EXERCISE PROMPT
Repeat the listing below word for word, stopping after the line that contains "papa - Dionisio|Dionisio]]".

BEGIN GIVEN DATA

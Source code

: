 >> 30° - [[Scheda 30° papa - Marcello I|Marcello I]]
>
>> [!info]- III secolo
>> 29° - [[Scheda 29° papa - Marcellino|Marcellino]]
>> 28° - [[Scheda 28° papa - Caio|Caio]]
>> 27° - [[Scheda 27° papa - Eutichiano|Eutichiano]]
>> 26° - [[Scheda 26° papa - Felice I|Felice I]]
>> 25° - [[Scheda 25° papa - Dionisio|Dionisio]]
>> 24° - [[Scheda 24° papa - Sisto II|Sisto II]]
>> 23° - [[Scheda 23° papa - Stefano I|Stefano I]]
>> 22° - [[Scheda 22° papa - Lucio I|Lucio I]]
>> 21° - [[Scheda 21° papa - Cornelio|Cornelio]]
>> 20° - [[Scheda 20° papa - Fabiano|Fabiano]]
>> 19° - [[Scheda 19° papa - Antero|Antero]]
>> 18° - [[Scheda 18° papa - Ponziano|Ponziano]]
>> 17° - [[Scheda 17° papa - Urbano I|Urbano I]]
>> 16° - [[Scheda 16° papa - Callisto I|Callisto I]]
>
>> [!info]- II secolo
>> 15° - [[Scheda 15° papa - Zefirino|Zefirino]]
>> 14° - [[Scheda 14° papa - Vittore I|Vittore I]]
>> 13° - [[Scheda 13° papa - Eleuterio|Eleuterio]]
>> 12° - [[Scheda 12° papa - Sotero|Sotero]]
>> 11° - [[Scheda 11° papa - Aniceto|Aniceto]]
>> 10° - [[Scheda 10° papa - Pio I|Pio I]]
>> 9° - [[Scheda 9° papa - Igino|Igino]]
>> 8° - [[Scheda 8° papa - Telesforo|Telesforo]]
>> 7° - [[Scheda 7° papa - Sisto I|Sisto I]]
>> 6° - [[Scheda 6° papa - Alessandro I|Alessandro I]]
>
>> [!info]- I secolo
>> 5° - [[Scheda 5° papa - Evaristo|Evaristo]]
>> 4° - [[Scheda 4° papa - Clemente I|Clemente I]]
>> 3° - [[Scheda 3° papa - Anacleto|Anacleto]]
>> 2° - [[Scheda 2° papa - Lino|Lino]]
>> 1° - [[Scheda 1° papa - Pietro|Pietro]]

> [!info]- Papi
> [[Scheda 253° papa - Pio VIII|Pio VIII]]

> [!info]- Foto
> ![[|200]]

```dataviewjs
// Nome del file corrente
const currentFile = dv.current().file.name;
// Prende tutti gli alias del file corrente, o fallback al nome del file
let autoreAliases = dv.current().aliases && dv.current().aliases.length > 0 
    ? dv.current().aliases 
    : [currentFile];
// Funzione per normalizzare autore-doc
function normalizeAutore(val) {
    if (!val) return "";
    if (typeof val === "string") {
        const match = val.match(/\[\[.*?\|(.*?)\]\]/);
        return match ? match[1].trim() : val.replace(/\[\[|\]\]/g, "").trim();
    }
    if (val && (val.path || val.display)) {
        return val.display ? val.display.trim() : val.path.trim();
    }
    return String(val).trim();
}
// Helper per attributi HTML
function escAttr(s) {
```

END GIVEN DATA

RESULT OF THIS EXERCISE
Source code

: >> 30° - [[Scheda 30° papa - Marcello I|Marcello I]]
>
>> [!info]- III secolo
>> 29° - [[Scheda 29° papa - Marcellino|Marcellino]]
>> 28° - [[Scheda 28° papa - Caio|Caio]]
>> 27° - [[Scheda 27° papa - Eutichiano|Eutichiano]]
>> 26° - [[Scheda 26° papa - Felice I|Felice I]]
>> 25° - [[Scheda 25° papa - Dionisio|Dionisio]]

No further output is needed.